* _INSTRUCTIONS FOR THE TASK_:
Please reproduce all of the data below exactly, leaving each picture out.

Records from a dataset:
_ _ _ _
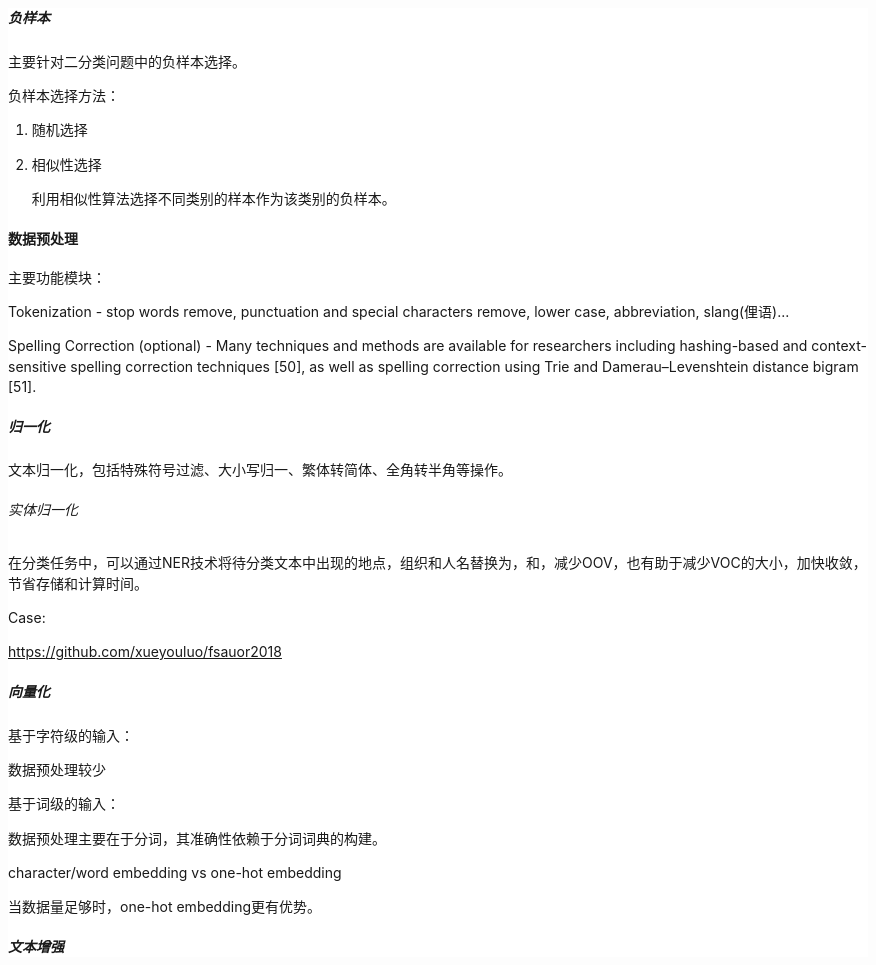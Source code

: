   



##### 负样本

主要针对二分类问题中的负样本选择。

负样本选择方法：

1. 随机选择

2. 相似性选择

   利用相似性算法选择不同类别的样本作为该类别的负样本。



#### 数据预处理

主要功能模块：

Tokenization  - stop words remove, punctuation and special characters remove, lower case, abbreviation,  slang(俚语)...

Spelling Correction (optional) - Many techniques and methods are available for researchers including hashing-based and context-sensitive spelling correction techniques [50], as well as spelling correction using Trie and Damerau–Levenshtein distance bigram [51].



##### 归一化

文本归一化，包括特殊符号过滤、大小写归一、繁体转简体、全角转半角等操作。

###### 实体归一化

在分类任务中，可以通过NER技术将待分类文本中出现的地点，组织和人名替换为<place>，<org>和<person>，减少OOV，也有助于减少VOC的大小，加快收敛，节省存储和计算时间。



Case:

<https://github.com/xueyouluo/fsauor2018>



##### 向量化

基于字符级的输入：

数据预处理较少



基于词级的输入：

数据预处理主要在于分词，其准确性依赖于分词词典的构建。



character/word embedding vs one-hot embedding

当数据量足够时，one-hot embedding更有优势。

 

##### 文本增强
_ _ _ _
* _ANSWER BELOW_:
Source code

:   



##### 负样本

主要针对二分类问题中的负样本选择。

负样本选择方法：

1. 随机选择

2. 相似性选择

   利用相似性算法选择不同类别的样本作为该类别的负样本。



#### 数据预处理

主要功能模块：

Tokenization  - stop words remove, punctuation and special characters remove, lower case, abbreviation,  slang(俚语)...

Spelling Correction (optional) - Many techniques and methods are available for researchers including hashing-based and context-sensitive spelling correction techniques [50], as well as spelling correction using Trie and Damerau–Levenshtein distance bigram [51].



##### 归一化

文本归一化，包括特殊符号过滤、大小写归一、繁体转简体、全角转半角等操作。

###### 实体归一化

在分类任务中，可以通过NER技术将待分类文本中出现的地点，组织和人名替换为<place>，<org>和<person>，减少OOV，也有助于减少VOC的大小，加快收敛，节省存储和计算时间。



Case:

<https://github.com/xueyouluo/fsauor2018>



##### 向量化

基于字符级的输入：

数据预处理较少



基于词级的输入：

数据预处理主要在于分词，其准确性依赖于分词词典的构建。



character/word embedding vs one-hot embedding

当数据量足够时，one-hot embedding更有优势。

 

##### 文本增强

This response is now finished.